- Cretan expedition (911–912): Part of the Arab–Byzantine wars
| Date | October 911 – April 912 |
| Location | Crete |
| Result | Cretan victory |

Belligerents
- Byzantine Empire: Emirate of Crete

Commanders and leaders
- Himerios: Yusuf ibn Umar ibn Shu'ayb

Strength
- 177 ships 47,129 men: Unknown

Casualties and losses
- Heavy: Unknown

= Cretan expedition (911–912) =

Byzantine invasion of Crete (911–912)

The Cretan expedition occurred between 911 and 912, when the Byzantine army invaded the island of Crete to recapture it, which was held by the Arabs. The expedition ended in failure for the Byzantine army.

==Background==
After Arabs from Andalusia took over Crete in 824, it developed into the Arab Emirate of Crete and a base for corsairs that pillaged Byzantium's coastline. Without success, the Empire attempted to retake Crete several times. Emperor Leo VI chose the patrician Himerios to lead a new campaign against Crete in the 910s. The Byzantine navy had 177 and consisted of 34,200 oarsmen, 7140 soldiers, 700 Rus, and 5089 Mardaite merecenaries.

==Expedition==
The expedition set sail from Constantinople on October, 911. The Byzantine landed and besieged the city of Chandax, the capital of the Arabs in Crete. The Byzantines faced difficulties during the siege. The walls of Chandax were heavily fortified and large moat was established along with the stiff resistance by the garrison. In addition to supply problems due to the large number of soldiers in the campaign, the Byzantines were constantly harassed by the Arabs outside of Chandax. The siege lasted for six months.

News soon reached Himerios that the emperor's health was declining, prompting him to raise the siege and return to the capital.
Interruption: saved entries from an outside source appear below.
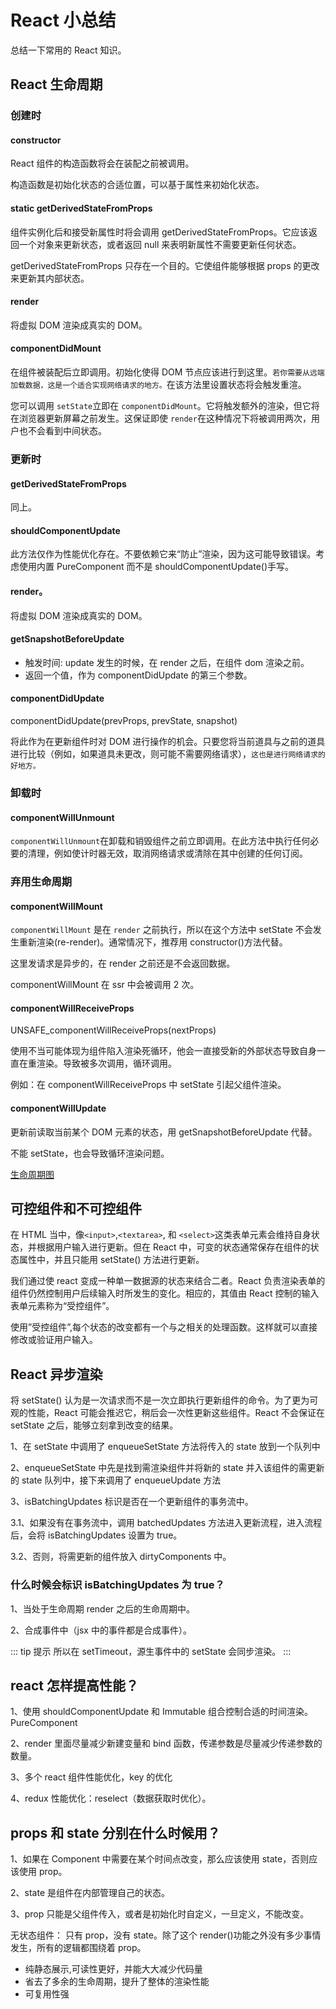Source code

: # React 小总结

总结一下常用的 React 知识。

## React 生命周期

### 创建时

#### constructor

React 组件的构造函数将会在装配之前被调用。

构造函数是初始化状态的合适位置，可以基于属性来初始化状态。

#### static getDerivedStateFromProps

组件实例化后和接受新属性时将会调用 getDerivedStateFromProps。它应该返回一个对象来更新状态，或者返回 null 来表明新属性不需要更新任何状态。

getDerivedStateFromProps 只存在一个目的。它使组件能够根据 props 的更改来更新其内部状态。

#### render

将虚拟 DOM 渲染成真实的 DOM。

#### componentDidMount

在组件被装配后立即调用。初始化使得 DOM 节点应该进行到这里。`若你需要从远端加载数据，这是一个适合实现网络请求的地方。`在该方法里设置状态将会触发重渲。

您可以调用 `setState`立即在 `componentDidMount`。它将触发额外的渲染，但它将在浏览器更新屏幕之前发生。这保证即使 `render`在这种情况下将被调用两次，用户也不会看到中间状态。

### 更新时

#### getDerivedStateFromProps

同上。

#### shouldComponentUpdate

此方法仅作为性能优化存在。不要依赖它来“防止”渲染，因为这可能导致错误。考虑使用内置 PureComponent 而不是 shouldComponentUpdate()手写。

#### render。

将虚拟 DOM 渲染成真实的 DOM。

#### getSnapshotBeforeUpdate

- 触发时间: update 发生的时候，在 render 之后，在组件 dom 渲染之前。
- 返回一个值，作为 componentDidUpdate 的第三个参数。

#### componentDidUpdate

componentDidUpdate(prevProps, prevState, snapshot)

将此作为在更新组件时对 DOM 进行操作的机会。只要您将当前道具与之前的道具进行比较（例如，如果道具未更改，则可能不需要网络请求），`这也是进行网络请求的好地方。`

### 卸载时

#### componentWillUnmount

`componentWillUnmount`在卸载和销毁组件之前立即调用。在此方法中执行任何必要的清理，例如使计时器无效，取消网络请求或清除在其中创建的任何订阅。

### 弃用生命周期

#### componentWillMount

`componentWillMount` 是在 `render` 之前执行，所以在这个方法中 setState 不会发生重新渲染(re-render)。通常情况下，推荐用 constructor()方法代替。

这里发请求是异步的，在 render 之前还是不会返回数据。

componentWillMount 在 ssr 中会被调用 2 次。

#### componentWillReceiveProps

UNSAFE_componentWillReceiveProps(nextProps)

使用不当可能体现为组件陷入渲染死循环，他会一直接受新的外部状态导致自身一直在重渲染。导致被多次调用，循环调用。

例如：在 componentWillReceiveProps 中 setState 引起父组件渲染。

#### componentWillUpdate

更新前读取当前某个 DOM 元素的状态，用 getSnapshotBeforeUpdate 代替。

不能 setState，也会导致循环渲染问题。

[生命周期图](http://projects.wojtekmaj.pl/react-lifecycle-methods-diagram/)

## 可控组件和不可控组件

在 HTML 当中，像`<input>`,`<textarea>`, 和 `<select>`这类表单元素会维持自身状态，并根据用户输入进行更新。但在 React 中，可变的状态通常保存在组件的状态属性中，并且只能用 setState() 方法进行更新。

我们通过使 react 变成一种单一数据源的状态来结合二者。React 负责渲染表单的组件仍然控制用户后续输入时所发生的变化。相应的，其值由 React 控制的输入表单元素称为“受控组件”。

使用”受控组件”,每个状态的改变都有一个与之相关的处理函数。这样就可以直接修改或验证用户输入。

## React 异步渲染

将 setState() 认为是一次请求而不是一次立即执行更新组件的命令。为了更为可观的性能，React 可能会推迟它，稍后会一次性更新这些组件。React 不会保证在 setState 之后，能够立刻拿到改变的结果。

1、在 setState 中调用了 enqueueSetState 方法将传入的 state 放到一个队列中

2、enqueueSetState 中先是找到需渲染组件并将新的 state 并入该组件的需更新的 state 队列中，接下来调用了 enqueueUpdate 方法

3、isBatchingUpdates 标识是否在一个更新组件的事务流中。

3.1、如果没有在事务流中，调用 batchedUpdates 方法进入更新流程，进入流程后，会将 isBatchingUpdates 设置为 true。

3.2、否则，将需更新的组件放入 dirtyComponents 中。

### 什么时候会标识 isBatchingUpdates 为 true？

1、当处于生命周期 render 之后的生命周期中。

2、合成事件中（jsx 中的事件都是合成事件）。

::: tip 提示
所以在 setTimeout，源生事件中的 setState 会同步渲染。
:::

## react 怎样提高性能？

1、使用 shouldComponentUpdate 和 Immutable 组合控制合适的时间渲染。PureComponent

2、render 里面尽量减少新建变量和 bind 函数，传递参数是尽量减少传递参数的数量。

3、多个 react 组件性能优化，key 的优化

4、redux 性能优化：reselect（数据获取时优化）。

## props 和 state 分别在什么时候用？

1、如果在 Component 中需要在某个时间点改变，那么应该使用 state，否则应该使用 prop。

2、state 是组件在内部管理自己的状态。

3、prop 只能是父组件传入，或者是初始化时自定义，一旦定义，不能改变。

无状态组件： 只有 prop，没有 state。除了这个 render()功能之外没有多少事情发生，所有的逻辑都围绕着 prop。

- 纯静态展示,可读性更好，并能大大减少代码量
- 省去了多余的生命周期，提升了整体的渲染性能
- 可复用性强
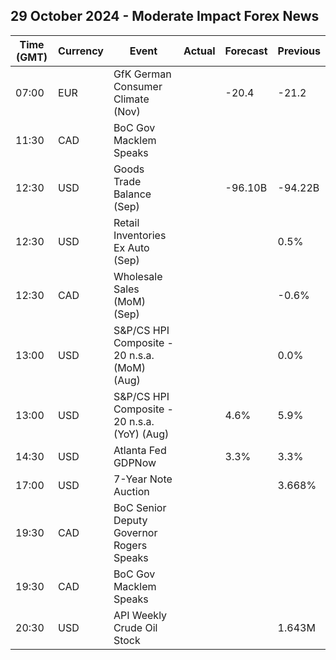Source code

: ## 29 October 2024 - Moderate Impact Forex News

| Time (GMT) | Currency | Event | Actual | Forecast | Previous |
|------|----------|-------|--------|----------|----------|
| 07:00 | EUR | GfK German Consumer Climate (Nov) |  | -20.4 | -21.2 |
| 11:30 | CAD | BoC Gov Macklem Speaks |  |  |  |
| 12:30 | USD | Goods Trade Balance (Sep) |  | -96.10B | -94.22B |
| 12:30 | USD | Retail Inventories Ex Auto (Sep) |  |  | 0.5% |
| 12:30 | CAD | Wholesale Sales (MoM) (Sep) |  |  | -0.6% |
| 13:00 | USD | S&P/CS HPI Composite - 20 n.s.a. (MoM) (Aug) |  |  | 0.0% |
| 13:00 | USD | S&P/CS HPI Composite - 20 n.s.a. (YoY) (Aug) |  | 4.6% | 5.9% |
| 14:30 | USD | Atlanta Fed GDPNow |  | 3.3% | 3.3% |
| 17:00 | USD | 7-Year Note Auction |  |  | 3.668% |
| 19:30 | CAD | BoC Senior Deputy Governor Rogers Speaks |  |  |  |
| 19:30 | CAD | BoC Gov Macklem Speaks |  |  |  |
| 20:30 | USD | API Weekly Crude Oil Stock |  |  | 1.643M |
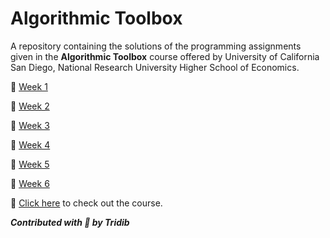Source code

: # Algorithmic Toolbox

A repository containing the solutions of the programming assignments given in the **Algorithmic Toolbox** course offered by University of California San Diego, National Research University Higher School of Economics.

:dart: [Week 1](https://github.com/tridibsamanta/Algorithmic-Toolbox/tree/master/Week%201)

:dart: [Week 2](https://github.com/tridibsamanta/Algorithmic-Toolbox/tree/master/Week%202)

:dart: [Week 3](https://github.com/tridibsamanta/Algorithmic-Toolbox/tree/master/Week%203)

:dart: [Week 4](https://github.com/tridibsamanta/Algorithmic-Toolbox/tree/master/Week%204)

:dart: [Week 5](https://github.com/tridibsamanta/Algorithmic-Toolbox/tree/master/Week%205)

:dart: [Week 6](https://github.com/tridibsamanta/Algorithmic-Toolbox/tree/master/Week%206)


:link: [Click here](https://www.coursera.org/learn/algorithmic-toolbox) to check out the course.


***Contributed with :blue_heart: by Tridib***
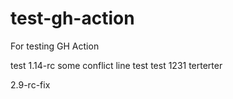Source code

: # test-gh-action
For testing GH Action

test 1.14-rc
some conflict line
test
test
1231
terterter

  2.9-rc-fix
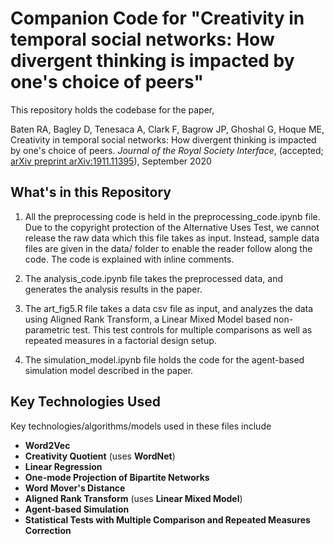 # Companion Code for "Creativity in temporal social networks: How divergent thinking is impacted by one's choice of peers"

This repository holds the codebase for the paper,

Baten RA, Bagley D, Tenesaca A, Clark F, Bagrow JP, Ghoshal G, Hoque ME, Creativity in temporal social networks: How divergent thinking is impacted by one's choice of peers. _Journal of the Royal Society Interface_, (accepted; [arXiv preprint arXiv:1911.11395](https://arxiv.org/pdf/1911.11395.pdf)), September 2020


## What's in this Repository
1. All the preprocessing code is held in the preprocessing_code.ipynb file. Due to the copyright protection of the Alternative Uses Test, we cannot release the raw data which this file takes as input. Instead, sample data files are given in the data/ folder to enable the reader follow along the code. The code is explained with inline comments.

2. The analysis_code.ipynb file takes the preprocessed data, and generates the analysis results in the paper. 

3. The art_fig5.R file takes a data csv file as input, and analyzes the data using Aligned Rank Transform, a Linear Mixed Model based non-parametric test. This test controls for multiple comparisons as well as repeated measures in a factorial design setup.

4. The simulation_model.ipynb file holds the code for the agent-based simulation model described in the paper.

## Key Technologies Used
Key technologies/algorithms/models used in these files include 

- **Word2Vec**
- **Creativity Quotient** (uses **WordNet**) 
- **Linear Regression**
- **One-mode Projection of Bipartite Networks**
- **Word Mover's Distance**
- **Aligned Rank Transform** (uses **Linear Mixed Model**)
- **Agent-based Simulation**
- **Statistical Tests with Multiple Comparison and Repeated Measures Correction**


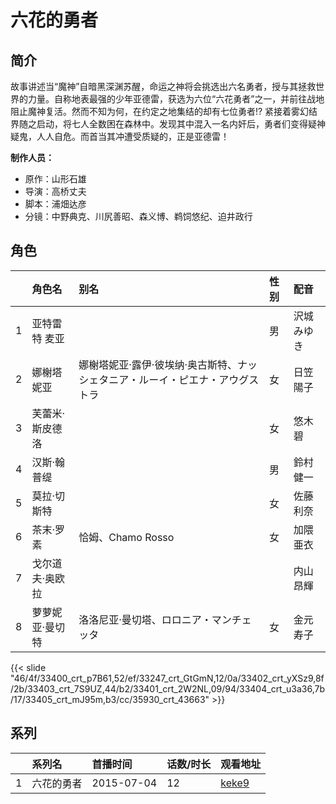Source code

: # 六花的勇者


## 简介

故事讲述当“魔神”自暗黑深渊苏醒，命运之神将会挑选出六名勇者，授与其拯救世界的力量。自称地表最强的少年亚德雷，获选为六位“六花勇者”之一，并前往战地阻止魔神复活。然而不知为何，在约定之地集结的却有七位勇者!? 紧接着雾幻结界随之启动，将七人全数困在森林中。发现其中混入一名内奸后，勇者们变得疑神疑鬼，人人自危。而首当其冲遭受质疑的，正是亚德雷！

**制作人员：**
- 原作：山形石雄
- 导演：高桥丈夫
- 脚本：浦畑达彦
- 分镜：中野典克、川尻善昭、森义博、鹈饲悠纪、迫井政行

## 角色

|     |   角色名   |   别名  | 性别 |  配音  |
|:--- |:------  |:----      |:---  |:--   |
| 1 | 亚特雷特 麦亚 |  | 男 | 沢城みゆき |
| 2 | 娜榭塔妮亚 | 娜榭塔妮亚·露伊·彼埃纳·奥古斯特、ナッシェタニア・ルーイ・ピエナ・アウグストラ | 女 | 日笠陽子 |
| 3 | 芙蕾米·斯皮德洛 |  | 女 | 悠木碧 |
| 4 | 汉斯·翰普缇 |  | 男 | 鈴村健一 |
| 5 | 莫拉·切斯特 |  | 女 | 佐藤利奈 |
| 6 | 茶末·罗素 | 恰姆、Chamo Rosso | 女 | 加隈亜衣 |
| 7 | 戈尔道夫·奥欧拉 |  |  | 内山昂輝 |
| 8 | 萝萝妮亚·曼切特 | 洛洛尼亚·曼切塔、ロロニア・マンチェッタ | 女 | 金元寿子 |

{{< slide "46/4f/33400_crt_p7B61,52/ef/33247_crt_GtGmN,12/0a/33402_crt_yXSz9,8f/2b/33403_crt_7S9UZ,44/b2/33401_crt_2W2NL,09/94/33404_crt_u3a36,7b/17/33405_crt_mJ95m,b3/cc/35930_crt_43663" >}}

## 系列

|     | 系列名   | 首播时间       | 话数/时长 | 观看地址                                                    |
| :-- | :---- | :--------- | :---- | :------------------------------------------------------ |
| 1   | 六花的勇者 | 2015-07-04 | 12    | [keke9](https://www.keke9.app/play/22579-4-171598.html) |



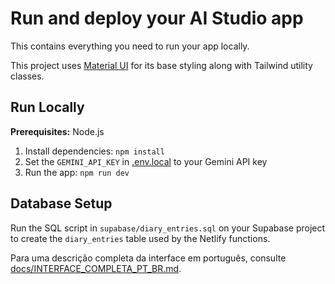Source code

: # Run and deploy your AI Studio app

This contains everything you need to run your app locally.

This project uses [Material UI](https://mui.com/) for its base styling along with Tailwind utility classes.

## Run Locally

**Prerequisites:**  Node.js


1. Install dependencies:
   `npm install`
2. Set the `GEMINI_API_KEY` in [.env.local](.env.local) to your Gemini API key
3. Run the app:
   `npm run dev`

## Database Setup

Run the SQL script in `supabase/diary_entries.sql` on your Supabase project to
create the `diary_entries` table used by the Netlify functions.

Para uma descrição completa da interface em português, consulte [docs/INTERFACE_COMPLETA_PT_BR.md](docs/INTERFACE_COMPLETA_PT_BR.md).
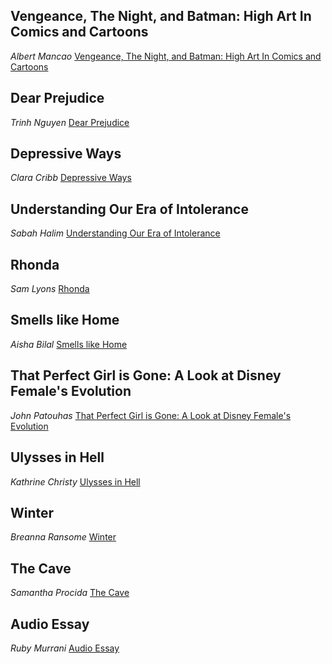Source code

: ## Vengeance, The Night, and Batman: High Art In Comics and Cartoons
*Albert Mancao*
  [Vengeance, The Night, and Batman: High Art In Comics and Cartoons](batman.html)

## Dear Prejudice
*Trinh Nguyen*
[Dear Prejudice](dearprejudice.html)

## Depressive Ways
*Clara Cribb*
[Depressive Ways](depressiveways.html)


## Understanding Our Era of Intolerance
*Sabah Halim*
[Understanding Our Era of Intolerance](understandingoureraofintolerance.html)

## Rhonda
*Sam Lyons*
[Rhonda](rhonda.html)

## Smells like Home
*Aisha Bilal*
[Smells like Home](smellslikehome.html)

##  That Perfect Girl is Gone: A Look at Disney Female's Evolution
*John Patouhas*
[That Perfect Girl is Gone: A Look at Disney Female's Evolution](thatperfectgirlisgone.html)

## Ulysses in Hell
*Kathrine Christy*
[Ulysses in Hell](ulyssesinhell.html)

## Winter
*Breanna Ransome*
[Winter](winter.html)

## The Cave
*Samantha Procida*
[The Cave](thecave.html)

## Audio Essay
*Ruby Murrani*
[Audio Essay](audioessay.html)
On April, 912, the fleet sailed home and arriving at the island of Chios, he was ambushed by an Arab navy led by Leo of Tripoli and Damian of Tarsus. The Cretans pursued the Byzantines and joined with their allies in destroying the Byzantine fleet. Himerios escaped the destruction.

==Sources==
- Shaun Tougher (1997), The Reign of Leo VI (886–912): Politics and People.
- John Carr (2015), Fighting Emperors of Byzantium.
- John Julius Norwich (1998), A Short History of Byzantium.
- Romilly James Heald Jenkins (1970), Studies on Byzantine History of the 9th and 10th Centuries.
- Christos Makrypoulias (2000), Byzantine Expeditions against the Emirate of Crete c.825-949.